325 lines (238 loc) · 9.85 KB

Matrix-Free GPU Solver Implementation

Overview

This document describes the matrix-free GPU solver implementation for finite element analysis. This approach avoids assembling the global stiffness matrix K and instead computes K·v directly from element contributions.

Architecture

┌────────────────────────────────────────────────────────────┐
│                 Matrix-Free GPU Architecture                │
└────────────────────────────────────────────────────────────┘

                        ┌─────────────────┐
                        │  Element Data   │
                        │  (GPU-resident) │
                        └────────┬────────┘
                                 │
                    ┌────────────┴────────────┐
                    │                         │
            ┌───────▼────────┐       ┌───────▼────────┐
            │ Element Thread │       │ Element Thread │
            │   (Thread 0)   │  ...  │   (Thread N)   │
            │                │       │                │
            │ k₀ × v₀ → f₀  │       │ kₙ × vₙ → fₙ  │
            └───────┬────────┘       └───────┬────────┘
                    │                         │
                    └────────────┬────────────┘
                                 │ (atomic scatter)
                        ┌────────▼────────┐
                        │   Result: K·v   │
                        └─────────────────┘

Key Advantages

1. Dense Element Operations

  • Each element works with a dense 12×12 stiffness matrix
  • GPUs excel at dense matrix operations (high FLOPS/byte ratio)
  • Regular memory access patterns

2. Perfect Parallelism

  • Each GPU thread processes one element independently
  • No data dependencies between threads
  • Scales linearly with number of elements

3. No Sparse Matrix Assembly

  • Avoids irregular sparse matrix storage
  • Eliminates memory bandwidth bottleneck
  • Lower memory footprint

4. Numerical Advantages

  • Element stiffness computed on-the-fly (no round-off from assembly)
  • More accurate for nonlinear analysis
  • Can adapt to changing geometry/properties

Implementation Details

File Structure

src/analysis/gpu/
├── mod.rs                    # Module exports
├── metal.rs                  # Sparse GPU solver (legacy)
├── matrix_free.rs            # Matrix-free solver (NEW!)
└── shaders/
    ├── pcg.metal             # Sparse PCG kernels
    └── element_ops.metal     # Element-by-element kernels (NEW!)

Core Components

1. GPU Element Structure (GpuBeamElement)

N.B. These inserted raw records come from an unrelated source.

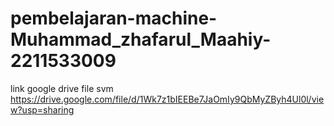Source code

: # pembelajaran-machine-Muhammad_zhafarul_Maahiy-2211533009
link google drive file svm
https://drive.google.com/file/d/1Wk7z1bIEEBe7JaOmIy9QbMyZByh4Ul0l/view?usp=sharing
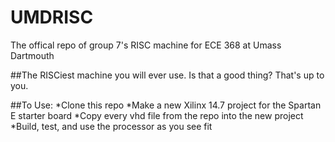 # UMDRISC
The offical repo of group 7's RISC machine for ECE 368 at Umass Dartmouth

##The RISCiest machine you will ever use.
Is that a good thing? That's up to you.

##To Use:
*Clone this repo
*Make a new Xilinx 14.7 project for the Spartan E starter board
*Copy every vhd file from the repo into the new project
*Build, test, and use the processor as you see fit

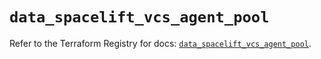 # `data_spacelift_vcs_agent_pool`

Refer to the Terraform Registry for docs: [`data_spacelift_vcs_agent_pool`](https://registry.terraform.io/providers/spacelift-io/spacelift/1.27.0/docs/data-sources/vcs_agent_pool).
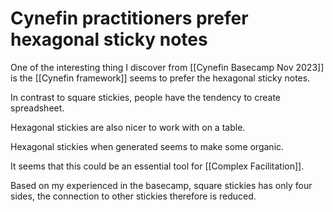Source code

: # Cynefin practitioners prefer hexagonal sticky notes
One of the interesting thing I discover from [[Cynefin Basecamp Nov 2023]] is the [[Cynefin framework]] seems to prefer the hexagonal sticky notes.

In contrast to square stickies, people have the tendency to create spreadsheet.

Hexagonal stickies are also nicer to work with on a table.

Hexagonal stickies when generated seems to make some organic.

It seems that this could be an essential tool for [[Complex Facilitation]].

Based on my experienced in the basecamp, square stickies has only four sides, the connection to other stickies therefore is reduced.

<!-- #evergreen -->

<!-- {BearID:C69482A1-E343-4E78-B68B-036E084C8FAE} -->
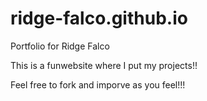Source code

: # ridge-falco.github.io
Portfolio for Ridge Falco

This is a funwebsite where I put my projects!!

Feel free to fork and imporve as you feel!!!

Located in: src/analysis/gpu/matrix_free.rs:14-33

#[repr(C)]
struct GpuBeamElement {
    // Material properties
    E: f32,   // Young's modulus
    G: f32,   // Shear modulus
    A: f32,   // Cross-sectional area
    Iy: f32,  // Moment of inertia y
    Iz: f32,  // Moment of inertia z
    J: f32,   // Torsional constant

    // Geometry
    length: f32,
    cos_x: f32, cos_y: f32, cos_z: f32,  // Direction cosines

    // DOF mapping (12 DOFs: 6 per node × 2 nodes)
    dofs: [u32; 12],
}

Purpose: Compact, GPU-friendly representation of beam elements with all data needed for stiffness computation.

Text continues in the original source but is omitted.